The Yellow Jackets, Coastal Division champions by default because Miami (Fla.) gave itself a postseason ban, lost 42-10 to Georgia. Georgia Tech is now in BCS or bust mode. If the Jackets lose to Florida State, they will be 6-7.
Clemson’s 27-17 loss to South Carolina was maybe even more devastating for the ACC. The Tigers looked like a lock to receive an at-large BCS bid, probably to the Sugar Bowl, had they finished 11-1. At 10-2, with no marquee wins, that’s probably not happening.
To top it off Vanderbilt beat Wake Forest 55-21. The final total: SEC 161, ACC 74.
In and out
The Big East’s de facto championship game will be between two unranked teams.
Rutgers and Louisville both lost Saturday to tumble from the rankings ahead of their Thursday night game in New Jersey, which will decide the conference championship.
Rutgers was stomped 27-6 at Pittsburgh and Louisville lost 23-20 at home to Connecticut in triple-overtime.
The winner of Louisville-Rutgers still gets a BCS bid, but the Big East’s troubles could be a boon to potential BCS busters.
If a conference champion from a non-automatic qualifying league, such as the Mountain West or MAC, finishes in the top 16 of the final BCS standings and is ahead of a champ from an AQ league, that champion receives an automatic bid to the marquee bowl games.
It’s all but a lock that the Big East champ will finish behind the MAC champion and possibly Boise State, but even though those teams are close to the BCS top 16, it’s no guarantee they get there.

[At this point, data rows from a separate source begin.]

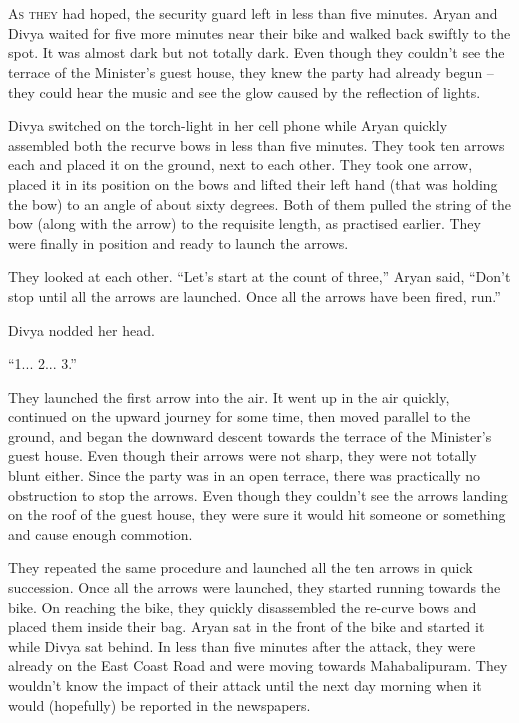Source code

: \chapter{}

\lettrine{A}{s they} had hoped, the security guard left in less than five minutes. Aryan and
Divya waited for five more minutes near their bike and walked back swiftly to
the spot. It was almost dark but not totally dark. Even though they couldn't see
the terrace of the Minister's guest house, they knew the party had already begun
– they could hear the music and see the glow caused by the reflection of lights.


Divya switched on the torch-light in her cell phone while Aryan quickly
assembled both the recurve bows in less than five minutes. They took ten arrows
each and placed it on the ground, next to each other. They took one arrow,
placed it in its position on the bows and lifted their left hand (that was
holding the bow) to an angle of about sixty degrees. Both of them pulled the
string of the bow (along with the arrow) to the requisite length, as practised
earlier. They were finally in position and ready to launch the arrows.

They looked at each other. “Let's start at the count of three,” Aryan said,
“Don't stop until all the arrows are launched. Once all the arrows have been
fired, run.”

Divya nodded her head.

“1... 2... 3.”

They launched the first arrow into the air. It went up in the air quickly,
continued on the upward journey for some time, then moved parallel to the ground,
and began the downward descent towards the terrace of the Minister's guest
house. Even though their arrows were not sharp, they were not totally blunt
either. Since the party was in an open terrace, there was practically no
obstruction to stop the arrows. Even though they couldn't see the arrows landing
on the roof of the guest house, they were sure it would hit someone or something
and cause enough commotion.

They repeated the same procedure and launched all the ten arrows in quick
succession. Once all the arrows were launched, they started running towards the
bike. On reaching the bike, they quickly disassembled the re-curve bows and
placed them inside their bag. Aryan sat in the front of the bike and started it
while Divya sat behind. In less than five minutes after the attack, they were
already on the East Coast Road and were moving towards Mahabalipuram. They
wouldn't know the impact of their attack until the next day morning when it
would (hopefully) be reported in the newspapers.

Also moving into the rankings this week was No. 22 Northwestern.
From the archives
Southern California, sitting at 7-5 and heading toward a far-from-the-spotlight bowl, is positioned to become the first team since Mississippi in 1964 to start the season No. 1 and finish it unranked.
Though when Ole Miss did it, the AP was only ranking 10 teams. The last team to start No. 1 and finish out of the poll when at least 20 teams were being ranked was Iowa in 1961.
Odds and ends
Boise State plays at Nevada on Saturday, looking to win a share of the Mountain West title. Fresno State and San Diego State also have one league loss and their seasons are over. … No. 7 Kansas State plays Texas on Saturday, trying to lock up the Big 12′s BCS bid and a likely trip to the Fiesta Bowl. … No. 14 Nebraska plays Wisconsin in the Big Ten title game, with the winner going to the Rose Bowl. … No. 8 Stanford hosts No. 17 UCLA with a trip to the Rose Bowl on the line in the Pac-12 title game on Friday night.